◆ **Data for this exercise**:
----------

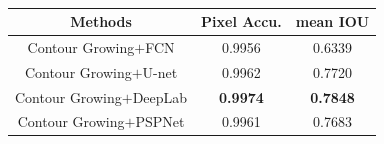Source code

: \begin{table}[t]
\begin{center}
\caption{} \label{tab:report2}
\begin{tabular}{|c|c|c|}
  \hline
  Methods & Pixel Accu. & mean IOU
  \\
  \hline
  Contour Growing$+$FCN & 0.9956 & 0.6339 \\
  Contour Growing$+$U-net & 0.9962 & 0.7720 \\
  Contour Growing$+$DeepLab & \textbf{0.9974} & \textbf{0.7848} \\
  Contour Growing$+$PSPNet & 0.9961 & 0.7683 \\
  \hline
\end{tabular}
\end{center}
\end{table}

----------

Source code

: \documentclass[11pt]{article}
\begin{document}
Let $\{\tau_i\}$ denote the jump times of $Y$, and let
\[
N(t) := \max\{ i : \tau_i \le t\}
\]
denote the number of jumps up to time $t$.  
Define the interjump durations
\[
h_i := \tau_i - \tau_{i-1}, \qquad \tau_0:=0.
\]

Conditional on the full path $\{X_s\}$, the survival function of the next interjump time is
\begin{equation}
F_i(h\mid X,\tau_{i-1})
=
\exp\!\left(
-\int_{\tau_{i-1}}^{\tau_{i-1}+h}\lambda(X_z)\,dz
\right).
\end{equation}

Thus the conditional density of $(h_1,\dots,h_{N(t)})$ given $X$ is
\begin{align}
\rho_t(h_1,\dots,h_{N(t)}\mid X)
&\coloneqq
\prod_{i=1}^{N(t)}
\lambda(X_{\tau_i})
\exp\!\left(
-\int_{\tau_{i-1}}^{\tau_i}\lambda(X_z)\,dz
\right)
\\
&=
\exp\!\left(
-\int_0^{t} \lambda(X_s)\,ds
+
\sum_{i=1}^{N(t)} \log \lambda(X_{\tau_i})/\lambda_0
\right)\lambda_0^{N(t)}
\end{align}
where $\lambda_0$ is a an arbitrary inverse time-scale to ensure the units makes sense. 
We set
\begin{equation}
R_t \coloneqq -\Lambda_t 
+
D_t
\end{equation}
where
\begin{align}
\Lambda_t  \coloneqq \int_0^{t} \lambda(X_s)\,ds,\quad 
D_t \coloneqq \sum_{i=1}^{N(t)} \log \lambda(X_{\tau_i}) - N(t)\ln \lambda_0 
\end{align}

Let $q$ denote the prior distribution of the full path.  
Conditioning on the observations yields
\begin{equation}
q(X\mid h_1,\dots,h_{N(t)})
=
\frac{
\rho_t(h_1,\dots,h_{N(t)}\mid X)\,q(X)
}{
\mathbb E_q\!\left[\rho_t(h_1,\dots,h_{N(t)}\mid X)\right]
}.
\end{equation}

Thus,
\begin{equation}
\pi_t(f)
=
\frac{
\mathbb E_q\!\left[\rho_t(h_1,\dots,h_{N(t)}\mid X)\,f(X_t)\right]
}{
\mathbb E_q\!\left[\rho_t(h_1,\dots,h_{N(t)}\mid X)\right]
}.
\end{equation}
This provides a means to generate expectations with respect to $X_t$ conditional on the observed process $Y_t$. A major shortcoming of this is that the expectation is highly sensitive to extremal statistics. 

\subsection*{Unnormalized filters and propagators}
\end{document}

----------

◆ **Problem details**:
Output each line of the listing in which the string "where" is found.

◆ **Completed exercise**:
where $\lambda_0$ is a an arbitrary inverse time-scale to ensure the units makes sense. 
where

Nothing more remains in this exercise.